What Im Made of?
Two years from now, I'll be a score and a half. By then most probably I'll be raising my own kids, probably running my own business...or possibly I'd still be working in a company...helping my family cope up with daily needs...this is what one would call an ideally normal human achievement...or what if...
Two years from, when I'll be a score and a half. By then most likely I'd still be single...not achieving anything but a drunk, drug-addict alcoholic chain smoking bum bastard...what probably one would say a deviant unnatural heterosexual human being...
...the former I'd become a hero...the latter, a loser
...both are conflicting characters, but either way it'll still be ME.
I was raised in a chaotic family, a turmoil-oriented past, I may say. My grandfather is one of the first "big" businessmen back in the province. My father was raised with a silver spoon...I was not...and I turned out to be a completely different human being...they said I am not like my father. Maybe because I chose not to be. I choose to become a different individual...living a simple life having a normal life. I choose to be independent from anyone...5 years later I became an Engineer, I turned out to become a man who doesnt care about the past...Presently am woking in an engineering firm...busy...coping up with daily needs...life here in our country is mediocre...but Im happy...

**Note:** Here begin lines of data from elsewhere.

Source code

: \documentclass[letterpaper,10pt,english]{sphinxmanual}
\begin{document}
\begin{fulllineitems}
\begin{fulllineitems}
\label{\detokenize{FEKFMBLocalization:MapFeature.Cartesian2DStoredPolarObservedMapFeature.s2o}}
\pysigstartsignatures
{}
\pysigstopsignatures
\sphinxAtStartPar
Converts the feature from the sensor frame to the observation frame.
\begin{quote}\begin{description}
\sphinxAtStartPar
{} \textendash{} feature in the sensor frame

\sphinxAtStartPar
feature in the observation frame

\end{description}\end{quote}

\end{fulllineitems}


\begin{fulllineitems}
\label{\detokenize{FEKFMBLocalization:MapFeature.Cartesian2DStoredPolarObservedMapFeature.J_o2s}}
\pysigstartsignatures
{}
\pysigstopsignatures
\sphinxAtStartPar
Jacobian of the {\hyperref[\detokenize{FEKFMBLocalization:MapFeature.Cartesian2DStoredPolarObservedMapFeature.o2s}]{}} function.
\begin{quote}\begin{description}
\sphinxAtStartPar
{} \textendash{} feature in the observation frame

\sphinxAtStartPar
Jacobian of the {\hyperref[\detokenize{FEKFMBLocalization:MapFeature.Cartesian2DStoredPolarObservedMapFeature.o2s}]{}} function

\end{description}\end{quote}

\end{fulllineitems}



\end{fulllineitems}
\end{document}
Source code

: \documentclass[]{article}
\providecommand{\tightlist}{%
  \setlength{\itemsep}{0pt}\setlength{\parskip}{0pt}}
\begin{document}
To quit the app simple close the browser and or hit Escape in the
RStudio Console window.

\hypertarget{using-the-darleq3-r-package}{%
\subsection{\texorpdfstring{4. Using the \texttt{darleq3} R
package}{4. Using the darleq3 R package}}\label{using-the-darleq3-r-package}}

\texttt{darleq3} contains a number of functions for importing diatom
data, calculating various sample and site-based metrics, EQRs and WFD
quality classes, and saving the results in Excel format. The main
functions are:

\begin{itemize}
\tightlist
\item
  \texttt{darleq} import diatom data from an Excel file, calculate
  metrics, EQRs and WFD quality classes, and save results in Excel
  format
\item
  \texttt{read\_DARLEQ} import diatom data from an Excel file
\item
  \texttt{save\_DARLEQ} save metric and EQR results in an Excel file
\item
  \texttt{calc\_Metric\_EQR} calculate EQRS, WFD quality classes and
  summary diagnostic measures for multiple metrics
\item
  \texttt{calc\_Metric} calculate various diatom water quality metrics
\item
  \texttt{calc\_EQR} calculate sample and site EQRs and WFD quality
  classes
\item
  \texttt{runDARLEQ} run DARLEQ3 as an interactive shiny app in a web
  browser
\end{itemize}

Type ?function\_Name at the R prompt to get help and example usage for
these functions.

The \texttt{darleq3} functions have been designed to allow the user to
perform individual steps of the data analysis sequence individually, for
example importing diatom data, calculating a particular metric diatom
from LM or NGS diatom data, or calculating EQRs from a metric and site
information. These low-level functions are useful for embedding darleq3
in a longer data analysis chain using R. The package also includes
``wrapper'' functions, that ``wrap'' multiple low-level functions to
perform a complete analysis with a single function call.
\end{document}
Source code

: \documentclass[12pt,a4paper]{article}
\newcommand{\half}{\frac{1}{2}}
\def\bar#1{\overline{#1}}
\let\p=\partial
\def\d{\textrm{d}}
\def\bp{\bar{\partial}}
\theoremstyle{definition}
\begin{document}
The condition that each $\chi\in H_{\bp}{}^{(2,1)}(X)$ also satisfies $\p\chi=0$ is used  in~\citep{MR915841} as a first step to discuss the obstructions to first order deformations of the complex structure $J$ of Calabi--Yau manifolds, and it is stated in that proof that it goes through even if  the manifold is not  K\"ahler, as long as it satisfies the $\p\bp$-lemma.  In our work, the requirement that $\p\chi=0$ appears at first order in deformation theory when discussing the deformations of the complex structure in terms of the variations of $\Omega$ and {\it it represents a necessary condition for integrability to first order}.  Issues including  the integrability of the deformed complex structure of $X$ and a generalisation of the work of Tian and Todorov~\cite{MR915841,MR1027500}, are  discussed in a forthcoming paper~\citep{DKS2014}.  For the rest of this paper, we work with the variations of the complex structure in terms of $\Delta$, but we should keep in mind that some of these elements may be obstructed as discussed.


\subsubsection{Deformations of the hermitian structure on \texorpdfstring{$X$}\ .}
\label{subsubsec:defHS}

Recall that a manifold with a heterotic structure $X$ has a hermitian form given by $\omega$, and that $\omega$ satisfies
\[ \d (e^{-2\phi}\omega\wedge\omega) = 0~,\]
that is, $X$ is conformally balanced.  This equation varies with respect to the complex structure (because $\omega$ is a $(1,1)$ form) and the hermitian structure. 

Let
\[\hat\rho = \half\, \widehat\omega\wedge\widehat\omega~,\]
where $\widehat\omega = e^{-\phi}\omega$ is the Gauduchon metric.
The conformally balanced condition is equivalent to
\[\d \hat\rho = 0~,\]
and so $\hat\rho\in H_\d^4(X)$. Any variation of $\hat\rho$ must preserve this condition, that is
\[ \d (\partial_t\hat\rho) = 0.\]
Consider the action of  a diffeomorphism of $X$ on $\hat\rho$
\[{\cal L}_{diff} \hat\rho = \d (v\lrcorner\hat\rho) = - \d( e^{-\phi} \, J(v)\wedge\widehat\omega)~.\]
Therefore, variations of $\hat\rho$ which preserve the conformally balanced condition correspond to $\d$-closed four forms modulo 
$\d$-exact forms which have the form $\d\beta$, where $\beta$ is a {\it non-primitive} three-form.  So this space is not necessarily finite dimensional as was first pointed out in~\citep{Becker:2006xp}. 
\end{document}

At the right is a picture of me two years ago... and the one below is a picture of me taken recently...pasensya na..I dont look good in pictures...sabi nanay ko gwapo daw ako hehehe. hanggang dito na lang muna. Hope you have a blessed weekend. God bless to all.
"What we are cannot be changed...it's who we are that never stops changing...it is in changing that we find purpose..."
3 comments:
Nah! You look good in those pictures.
Two years from now I would still be suffering from my undiagnosed bipolar disorder, getting overworked and underpaid doing a job I hate, and would still be alone, single and miserable.
Gawd, I hate being pessimistic!
Kidding! Goodness, I hope I'm not being clairvoyant with what I just typed.
Nah! You look good in those pictures.
Two years from now I would still be suffering from my undiagnosed bipolar disorder, getting overworked and underpaid doing a job I hate, and would still be alone, single and miserable.
Gawd, I hate being pessimistic!
Kidding! Goodness, I hope I'm not being clairvoyant with what I just typed.
hey...thanks dude! i guess we have to live with what life has to offer...God bless dude.